The way eyesight and the eye itself are inseparable, anger is closely tied to the ego. Your success of transforming anger and reaching higher states of awareness depends on one skill – the ability to recognize your mental patterns and calling out the egocentric behavior.

Hate to be blunt but life experience dictates that those who can recognize their own bull shit are not bothered when they smell it in others. In fact, they’ll relate better, even develop more compassion for themselves and others.

Just as a skilled pilot with full situational awareness of the buttons in the cockpit is able to effortlessly steer the plain in the right direction so will you be able to focus on much grander things in life without being tripped up much by destructive emotions.

Below is a fascinating collection of egocentric “dispositions” and my simplified explanations (feel free to disagree or expand in the comments.) If you want to become a master in anger management, I invite you to internalize these points and have them dwell in your awareness throughout the day, sounding the alarm when a wire is tripped.

Be warned though… Ego can have many faces, hides under many masks, and manifests in an infinite amount of ways. It works in a true ninja style. It is stealthy, it is cunning, it strikes when you least expect it. Not only it takes a keen sixth sense to detect its behavior, it takes courage to fess up to it. It takes real courage. Here is the list:

1. Egocentric blindness – the inclination not to notice facts or evidence which contradict our cherished beliefs or values.

Example: This is MY son. He has manners. There is no way he could have pinched Suzie in the butt in the classroom. He’s too nice to act like this.

2. Egocentric memory – the tendency to “forget” evidence and information which does not support our thinking and to “remember” evidence and information which does.

Example: YOUR wife is messy. Why? Because you tripped on the shoe that YOU kicked off on the way to the bathroom and bumped your head against the closet door that she left opened.

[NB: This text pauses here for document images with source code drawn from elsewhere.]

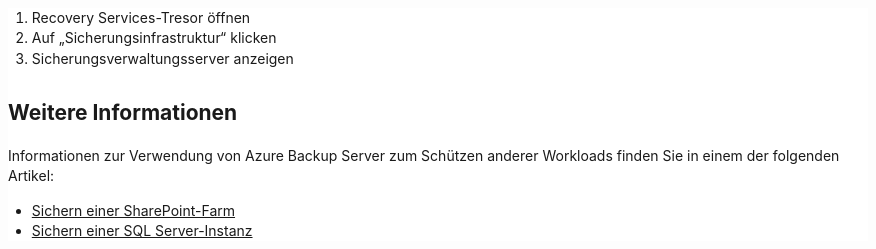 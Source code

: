1. Recovery Services-Tresor öffnen
2. Auf „Sicherungsinfrastruktur“ klicken
3. Sicherungsverwaltungsserver anzeigen

## <a name="see-also"></a>Weitere Informationen

Informationen zur Verwendung von Azure Backup Server zum Schützen anderer Workloads finden Sie in einem der folgenden Artikel:

* [Sichern einer SharePoint-Farm](https://docs.microsoft.com/azure/backup/backup-mabs-sharepoint-azure-stack)
* [Sichern einer SQL Server-Instanz](https://docs.microsoft.com/azure/backup/backup-mabs-sql-azure-stack)
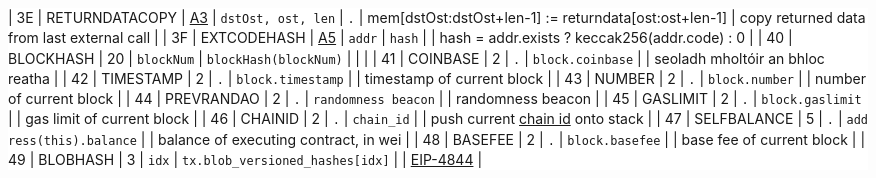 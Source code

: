 |   3E   | RETURNDATACOPY |         [A3](https://github.com/wolflo/evm-opcodes/blob/main/gas.md#a3-copy-operations)         | `dstOst, ost, len`                               | `.`                                          | mem[dstOst:dstOst+len-1] := returndata[ost:ost+len-1]                         | copy returned data from last external call                                                                                                                            |
|   3F   | EXTCODEHASH    | [A5](https://github.com/wolflo/evm-opcodes/blob/main/gas.md#a5-balance-extcodesize-extcodehash) | `addr`                                           | `hash`                                       |                                                                               | hash = addr.exists ? keccak256(addr.code) : 0                                                                                                                         |
|   40   | BLOCKHASH      |                                               20                                                | `blockNum`                                       | `blockHash(blockNum)`                        |                                                                               |                                                                                                                                                                       |
|   41   | COINBASE       |                                                2                                                | `.`                                              | `block.coinbase`                             |                                                                               | seoladh mholtóir an bhloc reatha                                                                                                                                      |
|   42   | TIMESTAMP      |                                                2                                                | `.`                                              | `block.timestamp`                            |                                                                               | timestamp of current block                                                                                                                                            |
|   43   | NUMBER         |                                                2                                                | `.`                                              | `block.number`                               |                                                                               | number of current block                                                                                                                                               |
|   44   | PREVRANDAO     |                                                2                                                | `.`                                              | `randomness beacon`                          |                                                                               | randomness beacon                                                                                                                                                     |
|   45   | GASLIMIT       |                                                2                                                | `.`                                              | `block.gaslimit`                             |                                                                               | gas limit of current block                                                                                                                                            |
|   46   | CHAINID        |                                                2                                                | `.`                                              | `chain_id`                                   |                                                                               | push current [chain id](https://eips.ethereum.org/EIPS/eip-155) onto stack                                                                                            |
|   47   | SELFBALANCE    |                                                5                                                | `.`                                              | `address(this).balance`                      |                                                                               | balance of executing contract, in wei                                                                                                                                 |
|   48   | BASEFEE        |                                                2                                                | `.`                                              | `block.basefee`                              |                                                                               | base fee of current block                                                                                                                                             |
|   49   | BLOBHASH       |                                                3                                                | `idx`                                            | `tx.blob_versioned_hashes[idx]`              |                                                                               | [EIP-4844](https://eips.ethereum.org/EIPS/eip-4844)                                                                                                                   |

3. Egocentric myopia – an intellectual shortsightedness based upon dogmatic (non-falsifiable, rigid, inflexible) commitments to an overly narrow point of view (ethnocentrism, provincialism).

Example: I am American. I don’t need to know or understand other cultures because American culture is the best.

egocentric behaviout example4. Egocentric self-righteousness – a delusional sense of superiority over the common masses or average person and the tendency to think that our beliefs are true because we believe them.

Example: I am Amish. I don’t need electricity and I prefer a horse buggy. Civilization is evil.

5. Egocentric hypocrisy – the tendency to ignore flagrant inconsistencies between what we profess to believe and the actual beliefs our behavior imply, or inconsistencies between the standards to which we hold ourselves and those to which we expect others to adhere.

Example: I am an Islamic extremist.  My God is peaceful and merciful. I will use a sword to convince you.

6. Egocentric oversimplification – the natural tendency to ignore real and important complexities in the world in favor of simplistic notions when consideration of those complexities would require us to modify our beliefs or values.

Example: I am Pope Benedict XVI. It is Un-Christian to distribute condoms in Africa.

7. Egocentric immediacy – the tendency to over-generalize immediate feelings and experiences-so that when one event in our life is highly favorable or unfavorable, all of life seems favorable or unfavorable as well.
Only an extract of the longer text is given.